Many legal issues and disputes turn on just a few words, which is why an experienced solicitor can make all the difference. You may have already guessed that the problem with the above clause is the words “critical persons”. The precise issue is that the clause is simply too wide and uncertain.
Whilst you might argue, as an employer, that a former employee should not entice any of your staff to join him or her after he has left and perhaps started working for a competitor, the law does not work that way. If you want the protection of a restrictive covenant it must be very clear and very proportionate.
The case in question, White v Weaver, is interesting in that a second mistake was made by whoever drafted the restrictive covenants, which were on the face of it important because the employee was working in sales for a publisher, and in that position and industry, the employer was rightly concerned.
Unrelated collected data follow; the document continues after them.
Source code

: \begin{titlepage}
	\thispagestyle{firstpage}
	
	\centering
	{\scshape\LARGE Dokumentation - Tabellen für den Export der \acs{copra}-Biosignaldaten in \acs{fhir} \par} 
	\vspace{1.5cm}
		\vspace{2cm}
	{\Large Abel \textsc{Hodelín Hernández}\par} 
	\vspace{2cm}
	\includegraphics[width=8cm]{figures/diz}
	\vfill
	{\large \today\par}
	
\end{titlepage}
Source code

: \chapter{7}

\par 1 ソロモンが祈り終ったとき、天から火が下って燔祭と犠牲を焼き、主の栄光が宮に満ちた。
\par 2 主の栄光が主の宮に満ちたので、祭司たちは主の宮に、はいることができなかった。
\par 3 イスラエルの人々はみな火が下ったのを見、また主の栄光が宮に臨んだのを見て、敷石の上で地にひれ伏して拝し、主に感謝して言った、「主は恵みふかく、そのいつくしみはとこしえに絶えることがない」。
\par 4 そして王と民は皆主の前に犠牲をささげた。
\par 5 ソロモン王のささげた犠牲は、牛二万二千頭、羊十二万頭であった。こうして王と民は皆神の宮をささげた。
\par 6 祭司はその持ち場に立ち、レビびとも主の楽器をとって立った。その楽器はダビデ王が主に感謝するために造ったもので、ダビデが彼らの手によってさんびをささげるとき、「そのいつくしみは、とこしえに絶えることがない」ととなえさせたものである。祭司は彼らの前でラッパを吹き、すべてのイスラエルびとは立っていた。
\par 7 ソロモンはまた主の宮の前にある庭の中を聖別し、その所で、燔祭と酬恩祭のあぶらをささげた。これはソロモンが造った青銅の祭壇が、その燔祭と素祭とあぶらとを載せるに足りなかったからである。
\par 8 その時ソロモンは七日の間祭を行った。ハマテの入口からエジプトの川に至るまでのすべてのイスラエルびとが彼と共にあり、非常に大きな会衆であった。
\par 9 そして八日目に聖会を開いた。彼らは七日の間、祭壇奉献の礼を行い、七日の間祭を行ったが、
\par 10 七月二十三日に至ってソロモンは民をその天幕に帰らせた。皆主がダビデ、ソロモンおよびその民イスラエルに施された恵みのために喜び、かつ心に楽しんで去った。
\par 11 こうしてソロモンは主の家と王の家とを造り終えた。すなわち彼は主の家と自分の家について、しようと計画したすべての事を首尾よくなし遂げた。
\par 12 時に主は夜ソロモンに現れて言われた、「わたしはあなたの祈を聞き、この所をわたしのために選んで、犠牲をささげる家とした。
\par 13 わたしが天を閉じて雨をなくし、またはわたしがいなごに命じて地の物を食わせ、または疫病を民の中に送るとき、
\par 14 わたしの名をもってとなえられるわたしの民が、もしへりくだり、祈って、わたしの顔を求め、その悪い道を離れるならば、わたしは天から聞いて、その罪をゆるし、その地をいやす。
As regards the 2nd mistake, here’s the extract of that clause :-
“shall … be forbidden to deal with and/or to approach any Relevant Customer of the Claimant for the purposes of carrying out a profile for any such customer in any business magazine, or placing an advertisement for any such customer in any business magazine”.
Any ideas what’s wrong ?
The issue with this clause is the words “any relevant customer” because such a definition may well include a very large class of customers whom the employee has never dealt with and in a niche industry could easily constitute a restraint of trade making it almost impossible for the employee to find an alternative position in that industry for an extended period. The clause was held to be unenforceable even though it also had a time limit which was not necessarily unreasonable and was also caveated to an extent in terms of activities.
Getting it wrong in terms of employment restrictions can be very costly. Not only can it mean lost business but in a case like the above, the employer applied for an injunction. Where this tactic works it can be extremely effective and constitute a decisive end to the dispute and potential loss for the employer. If it doesn’t work, it can be extremely expensive – the employer will have salt rubbed into his, her or it’s wounds by not only paying own legal costs but also, in all probability, the employees.
In tactical terms, it’s also worth being aware that thinking that the mere threat of an injunction will frighten the employee enough to desist (due to the threat of a costs order) may be wide of the mark. Many employees will be aware of the risks and before joining a competitor will obtain a full indemnity from the new employer against any legal or associated costs of the previous employer taking action for breach of restrictive covenant.